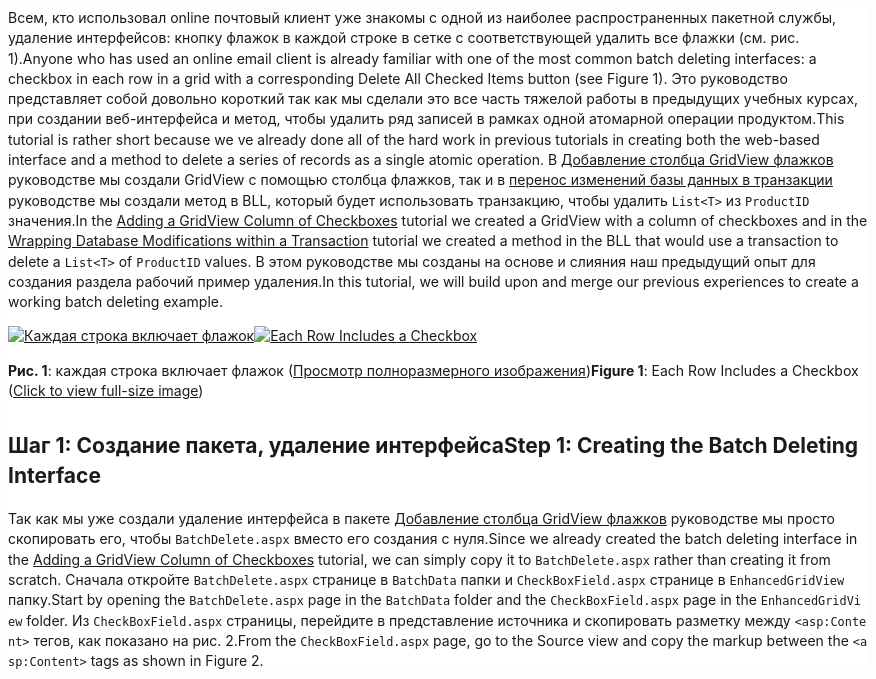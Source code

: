 
<span data-ttu-id="72707-114">Всем, кто использовал online почтовый клиент уже знакомы с одной из наиболее распространенных пакетной службы, удаление интерфейсов: кнопку флажок в каждой строке в сетке с соответствующей удалить все флажки (см. рис. 1).</span><span class="sxs-lookup"><span data-stu-id="72707-114">Anyone who has used an online email client is already familiar with one of the most common batch deleting interfaces: a checkbox in each row in a grid with a corresponding Delete All Checked Items button (see Figure 1).</span></span> <span data-ttu-id="72707-115">Это руководство представляет собой довольно короткий так как мы сделали это все часть тяжелой работы в предыдущих учебных курсах, при создании веб-интерфейса и метод, чтобы удалить ряд записей в рамках одной атомарной операции продуктом.</span><span class="sxs-lookup"><span data-stu-id="72707-115">This tutorial is rather short because we ve already done all of the hard work in previous tutorials in creating both the web-based interface and a method to delete a series of records as a single atomic operation.</span></span> <span data-ttu-id="72707-116">В [Добавление столбца GridView флажков](../enhancing-the-gridview/adding-a-gridview-column-of-checkboxes-vb.md) руководстве мы создали GridView с помощью столбца флажков, так и в [перенос изменений базы данных в транзакции](wrapping-database-modifications-within-a-transaction-vb.md) руководстве мы создали метод в BLL, который будет использовать транзакцию, чтобы удалить `List<T>` из `ProductID` значения.</span><span class="sxs-lookup"><span data-stu-id="72707-116">In the [Adding a GridView Column of Checkboxes](../enhancing-the-gridview/adding-a-gridview-column-of-checkboxes-vb.md) tutorial we created a GridView with a column of checkboxes and in the [Wrapping Database Modifications within a Transaction](wrapping-database-modifications-within-a-transaction-vb.md) tutorial we created a method in the BLL that would use a transaction to delete a `List<T>` of `ProductID` values.</span></span> <span data-ttu-id="72707-117">В этом руководстве мы созданы на основе и слияния наш предыдущий опыт для создания раздела рабочий пример удаления.</span><span class="sxs-lookup"><span data-stu-id="72707-117">In this tutorial, we will build upon and merge our previous experiences to create a working batch deleting example.</span></span>


<span data-ttu-id="72707-118">[![Каждая строка включает флажок](batch-deleting-vb/_static/image1.gif)](batch-deleting-vb/_static/image1.png)</span><span class="sxs-lookup"><span data-stu-id="72707-118">[![Each Row Includes a Checkbox](batch-deleting-vb/_static/image1.gif)](batch-deleting-vb/_static/image1.png)</span></span>

<span data-ttu-id="72707-119">**Рис. 1**: каждая строка включает флажок ([Просмотр полноразмерного изображения](batch-deleting-vb/_static/image2.png))</span><span class="sxs-lookup"><span data-stu-id="72707-119">**Figure 1**: Each Row Includes a Checkbox ([Click to view full-size image](batch-deleting-vb/_static/image2.png))</span></span>


## <a name="step-1-creating-the-batch-deleting-interface"></a><span data-ttu-id="72707-120">Шаг 1: Создание пакета, удаление интерфейса</span><span class="sxs-lookup"><span data-stu-id="72707-120">Step 1: Creating the Batch Deleting Interface</span></span>

<span data-ttu-id="72707-121">Так как мы уже создали удаление интерфейса в пакете [Добавление столбца GridView флажков](../enhancing-the-gridview/adding-a-gridview-column-of-checkboxes-vb.md) руководстве мы просто скопировать его, чтобы `BatchDelete.aspx` вместо его создания с нуля.</span><span class="sxs-lookup"><span data-stu-id="72707-121">Since we already created the batch deleting interface in the [Adding a GridView Column of Checkboxes](../enhancing-the-gridview/adding-a-gridview-column-of-checkboxes-vb.md) tutorial, we can simply copy it to `BatchDelete.aspx` rather than creating it from scratch.</span></span> <span data-ttu-id="72707-122">Сначала откройте `BatchDelete.aspx` странице в `BatchData` папки и `CheckBoxField.aspx` странице в `EnhancedGridView` папку.</span><span class="sxs-lookup"><span data-stu-id="72707-122">Start by opening the `BatchDelete.aspx` page in the `BatchData` folder and the `CheckBoxField.aspx` page in the `EnhancedGridView` folder.</span></span> <span data-ttu-id="72707-123">Из `CheckBoxField.aspx` страницы, перейдите в представление источника и скопировать разметку между `<asp:Content>` тегов, как показано на рис. 2.</span><span class="sxs-lookup"><span data-stu-id="72707-123">From the `CheckBoxField.aspx` page, go to the Source view and copy the markup between the `<asp:Content>` tags as shown in Figure 2.</span></span>
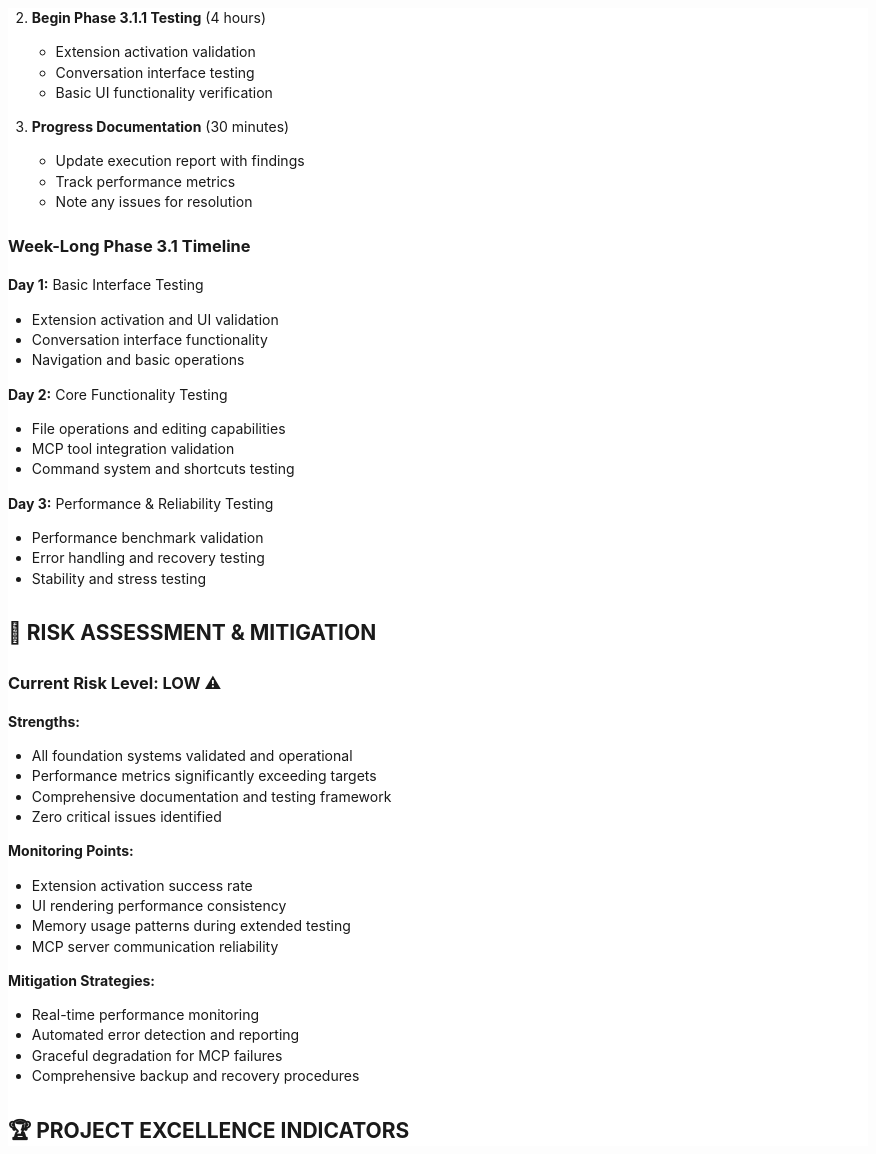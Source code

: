 2. **Begin Phase 3.1.1 Testing** (4 hours)

    - Extension activation validation
    - Conversation interface testing
    - Basic UI functionality verification

3. **Progress Documentation** (30 minutes)
    - Update execution report with findings
    - Track performance metrics
    - Note any issues for resolution

### Week-Long Phase 3.1 Timeline

**Day 1:** Basic Interface Testing

- Extension activation and UI validation
- Conversation interface functionality
- Navigation and basic operations

**Day 2:** Core Functionality Testing

- File operations and editing capabilities
- MCP tool integration validation
- Command system and shortcuts testing

**Day 3:** Performance & Reliability Testing

- Performance benchmark validation
- Error handling and recovery testing
- Stability and stress testing

## 🔧 RISK ASSESSMENT & MITIGATION

### Current Risk Level: LOW ⚠️

**Strengths:**

- All foundation systems validated and operational
- Performance metrics significantly exceeding targets
- Comprehensive documentation and testing framework
- Zero critical issues identified

**Monitoring Points:**

- Extension activation success rate
- UI rendering performance consistency
- Memory usage patterns during extended testing
- MCP server communication reliability

**Mitigation Strategies:**

- Real-time performance monitoring
- Automated error detection and reporting
- Graceful degradation for MCP failures
- Comprehensive backup and recovery procedures

## 🏆 PROJECT EXCELLENCE INDICATORS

******

*Work task*
Beginning with the line in which "- Error handling and recovery testing" appears, print each remaining line of the listing exactly, the last line included.

*Exercise solution*
- Error handling and recovery testing
- Stability and stress testing

## 🔧 RISK ASSESSMENT & MITIGATION

### Current Risk Level: LOW ⚠️

**Strengths:**

- All foundation systems validated and operational
- Performance metrics significantly exceeding targets
- Comprehensive documentation and testing framework
- Zero critical issues identified

**Monitoring Points:**

- Extension activation success rate
- UI rendering performance consistency
- Memory usage patterns during extended testing
- MCP server communication reliability

**Mitigation Strategies:**

- Real-time performance monitoring
- Automated error detection and reporting
- Graceful degradation for MCP failures
- Comprehensive backup and recovery procedures

## 🏆 PROJECT EXCELLENCE INDICATORS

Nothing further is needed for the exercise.